» **Your goal**
Only the stretch of the listing below that runs from the line with "5. Run the simulation" through the line with "## Repository Information" is to be printed, exactly and with both ends.
-------------------------
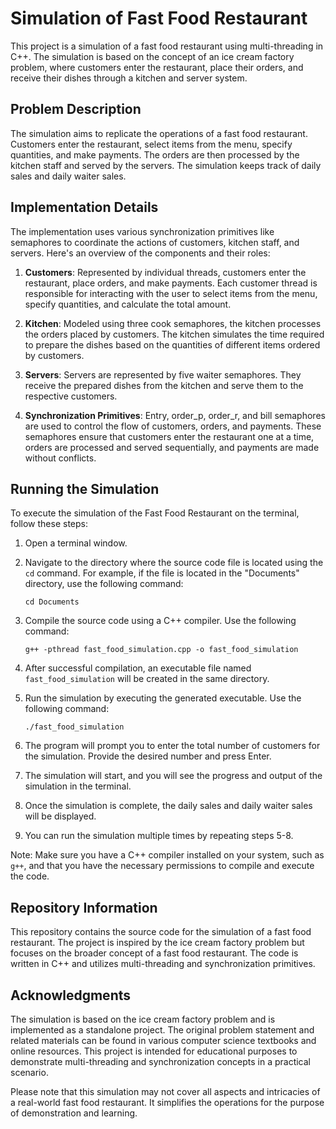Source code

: # Simulation of Fast Food Restaurant

This project is a simulation of a fast food restaurant using multi-threading in C++. The simulation is based on the concept of an ice cream factory problem, where customers enter the restaurant, place their orders, and receive their dishes through a kitchen and server system.

## Problem Description
The simulation aims to replicate the operations of a fast food restaurant. Customers enter the restaurant, select items from the menu, specify quantities, and make payments. The orders are then processed by the kitchen staff and served by the servers. The simulation keeps track of daily sales and daily waiter sales.

## Implementation Details
The implementation uses various synchronization primitives like semaphores to coordinate the actions of customers, kitchen staff, and servers. Here's an overview of the components and their roles:

1. **Customers**: Represented by individual threads, customers enter the restaurant, place orders, and make payments. Each customer thread is responsible for interacting with the user to select items from the menu, specify quantities, and calculate the total amount.

2. **Kitchen**: Modeled using three cook semaphores, the kitchen processes the orders placed by customers. The kitchen simulates the time required to prepare the dishes based on the quantities of different items ordered by customers.

3. **Servers**: Servers are represented by five waiter semaphores. They receive the prepared dishes from the kitchen and serve them to the respective customers.

4. **Synchronization Primitives**: Entry, order_p, order_r, and bill semaphores are used to control the flow of customers, orders, and payments. These semaphores ensure that customers enter the restaurant one at a time, orders are processed and served sequentially, and payments are made without conflicts.

## Running the Simulation
To execute the simulation of the Fast Food Restaurant on the terminal, follow these steps:

1. Open a terminal window.

2. Navigate to the directory where the source code file is located using the `cd` command. For example, if the file is located in the "Documents" directory, use the following command:
   ```
   cd Documents
   ```

3. Compile the source code using a C++ compiler. Use the following command:
   ```
   g++ -pthread fast_food_simulation.cpp -o fast_food_simulation
   ```

4. After successful compilation, an executable file named `fast_food_simulation` will be created in the same directory.

5. Run the simulation by executing the generated executable. Use the following command:
   ```
   ./fast_food_simulation
   ```

6. The program will prompt you to enter the total number of customers for the simulation. Provide the desired number and press Enter.

7. The simulation will start, and you will see the progress and output of the simulation in the terminal.

8. Once the simulation is complete, the daily sales and daily waiter sales will be displayed.

9. You can run the simulation multiple times by repeating steps 5-8.

Note: Make sure you have a C++ compiler installed on your system, such as `g++`, and that you have the necessary permissions to compile and execute the code.

## Repository Information
This repository contains the source code for the simulation of a fast food restaurant. The project is inspired by the ice cream factory problem but focuses on the broader concept of a fast food restaurant. The code is written in C++ and utilizes multi-threading and synchronization primitives.

## Acknowledgments
The simulation is based on the ice cream factory problem and is implemented as a standalone project. The original problem statement and related materials can be found in various computer science textbooks and online resources. This project is intended for educational purposes to demonstrate multi-threading and synchronization concepts in a practical scenario.

Please note that this simulation may not cover all aspects and intricacies of a real-world fast food restaurant. It simplifies the operations for the purpose of demonstration and learning.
-------------------------
» **Written response**
5. Run the simulation by executing the generated executable. Use the following command:
   ```
   ./fast_food_simulation
   ```

6. The program will prompt you to enter the total number of customers for the simulation. Provide the desired number and press Enter.

7. The simulation will start, and you will see the progress and output of the simulation in the terminal.

8. Once the simulation is complete, the daily sales and daily waiter sales will be displayed.

9. You can run the simulation multiple times by repeating steps 5-8.

Note: Make sure you have a C++ compiler installed on your system, such as `g++`, and that you have the necessary permissions to compile and execute the code.

## Repository Information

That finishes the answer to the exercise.